-- What this task involves --
If a line in the entries below holds the string "light", copy it.

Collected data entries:
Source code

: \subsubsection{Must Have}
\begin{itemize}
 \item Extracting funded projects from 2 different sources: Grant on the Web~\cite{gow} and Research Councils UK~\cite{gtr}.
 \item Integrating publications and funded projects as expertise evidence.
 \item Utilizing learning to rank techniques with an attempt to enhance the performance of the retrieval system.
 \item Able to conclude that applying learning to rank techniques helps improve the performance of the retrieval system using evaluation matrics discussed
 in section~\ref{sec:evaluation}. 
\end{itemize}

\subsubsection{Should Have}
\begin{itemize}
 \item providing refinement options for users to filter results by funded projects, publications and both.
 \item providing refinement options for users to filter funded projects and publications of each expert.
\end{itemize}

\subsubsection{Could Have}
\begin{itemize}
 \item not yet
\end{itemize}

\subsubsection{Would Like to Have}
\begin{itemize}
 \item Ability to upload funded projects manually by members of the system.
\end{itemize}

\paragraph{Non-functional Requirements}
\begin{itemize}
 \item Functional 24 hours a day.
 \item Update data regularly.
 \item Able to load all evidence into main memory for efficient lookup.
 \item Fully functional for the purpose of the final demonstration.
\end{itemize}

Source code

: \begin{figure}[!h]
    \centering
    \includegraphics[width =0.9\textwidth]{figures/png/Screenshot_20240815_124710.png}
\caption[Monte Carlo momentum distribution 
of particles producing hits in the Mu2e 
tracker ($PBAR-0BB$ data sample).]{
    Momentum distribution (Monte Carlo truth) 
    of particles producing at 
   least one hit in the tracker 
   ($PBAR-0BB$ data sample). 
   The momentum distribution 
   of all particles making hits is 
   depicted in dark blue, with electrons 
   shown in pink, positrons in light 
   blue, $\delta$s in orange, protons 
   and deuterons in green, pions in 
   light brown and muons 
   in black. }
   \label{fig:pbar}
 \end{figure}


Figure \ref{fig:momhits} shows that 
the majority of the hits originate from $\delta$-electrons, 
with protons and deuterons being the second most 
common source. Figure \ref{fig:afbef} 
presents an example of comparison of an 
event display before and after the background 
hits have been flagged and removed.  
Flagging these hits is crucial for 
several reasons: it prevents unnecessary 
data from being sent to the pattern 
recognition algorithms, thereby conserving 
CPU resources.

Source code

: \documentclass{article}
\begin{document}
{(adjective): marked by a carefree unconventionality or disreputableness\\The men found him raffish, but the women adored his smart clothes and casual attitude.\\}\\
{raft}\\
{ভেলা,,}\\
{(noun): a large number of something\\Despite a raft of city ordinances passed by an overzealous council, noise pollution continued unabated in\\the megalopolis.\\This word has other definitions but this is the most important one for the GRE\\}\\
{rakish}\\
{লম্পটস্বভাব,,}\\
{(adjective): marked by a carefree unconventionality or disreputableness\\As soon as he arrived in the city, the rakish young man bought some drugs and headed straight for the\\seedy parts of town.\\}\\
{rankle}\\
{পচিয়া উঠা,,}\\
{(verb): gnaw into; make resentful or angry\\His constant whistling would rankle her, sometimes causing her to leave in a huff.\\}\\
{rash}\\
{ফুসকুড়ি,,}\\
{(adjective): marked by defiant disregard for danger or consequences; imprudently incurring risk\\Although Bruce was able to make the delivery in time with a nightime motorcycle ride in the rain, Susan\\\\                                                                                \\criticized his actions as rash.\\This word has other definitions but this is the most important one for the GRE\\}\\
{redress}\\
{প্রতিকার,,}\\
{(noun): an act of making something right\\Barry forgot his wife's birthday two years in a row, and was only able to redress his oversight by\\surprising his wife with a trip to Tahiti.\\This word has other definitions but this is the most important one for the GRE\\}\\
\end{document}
* * *
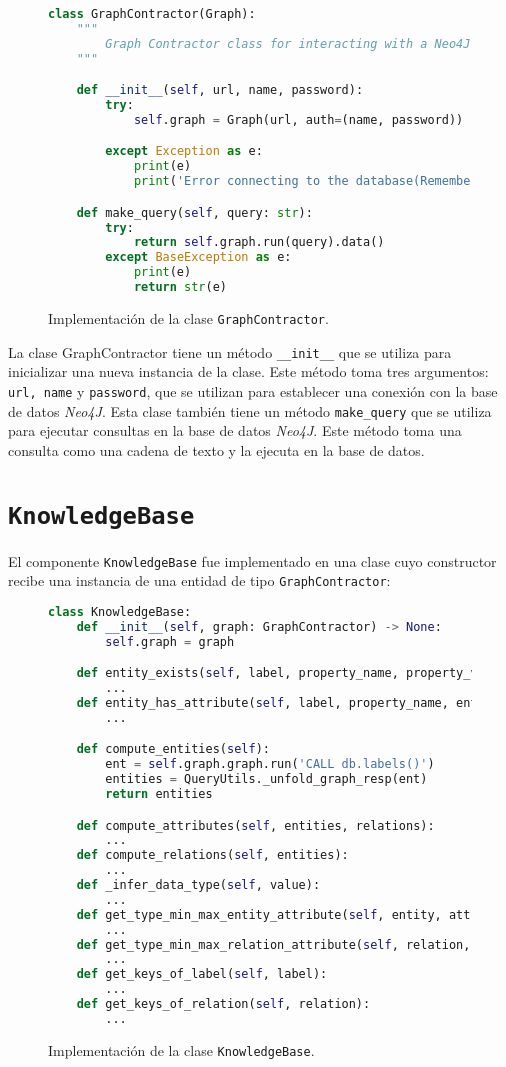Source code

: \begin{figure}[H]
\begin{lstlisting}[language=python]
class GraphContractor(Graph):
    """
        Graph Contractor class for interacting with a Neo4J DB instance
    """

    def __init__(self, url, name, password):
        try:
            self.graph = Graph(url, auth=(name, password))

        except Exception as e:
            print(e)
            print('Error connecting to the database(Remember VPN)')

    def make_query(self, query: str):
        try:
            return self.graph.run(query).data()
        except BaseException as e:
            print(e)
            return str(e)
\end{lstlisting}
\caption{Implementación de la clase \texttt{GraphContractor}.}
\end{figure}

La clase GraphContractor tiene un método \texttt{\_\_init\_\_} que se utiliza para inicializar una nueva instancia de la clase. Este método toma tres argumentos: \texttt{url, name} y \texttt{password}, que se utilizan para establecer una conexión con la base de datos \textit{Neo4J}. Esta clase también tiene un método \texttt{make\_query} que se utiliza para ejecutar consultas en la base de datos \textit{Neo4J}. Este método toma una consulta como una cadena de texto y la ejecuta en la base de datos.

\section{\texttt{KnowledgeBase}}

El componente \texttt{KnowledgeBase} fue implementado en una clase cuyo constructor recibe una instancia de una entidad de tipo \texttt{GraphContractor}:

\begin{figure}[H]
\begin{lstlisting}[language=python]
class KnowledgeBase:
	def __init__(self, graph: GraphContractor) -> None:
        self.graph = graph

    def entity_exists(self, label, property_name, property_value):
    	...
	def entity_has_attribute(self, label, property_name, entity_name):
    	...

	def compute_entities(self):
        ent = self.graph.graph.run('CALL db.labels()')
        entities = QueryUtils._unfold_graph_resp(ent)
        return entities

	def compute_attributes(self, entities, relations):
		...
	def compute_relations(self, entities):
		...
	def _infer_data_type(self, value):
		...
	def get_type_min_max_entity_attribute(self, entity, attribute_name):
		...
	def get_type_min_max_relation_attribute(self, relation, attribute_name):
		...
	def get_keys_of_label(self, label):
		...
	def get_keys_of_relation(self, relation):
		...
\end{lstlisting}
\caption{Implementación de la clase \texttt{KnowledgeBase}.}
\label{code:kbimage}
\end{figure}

-- Exercise response --
   shown in pink, positrons in light 
   light brown and muons 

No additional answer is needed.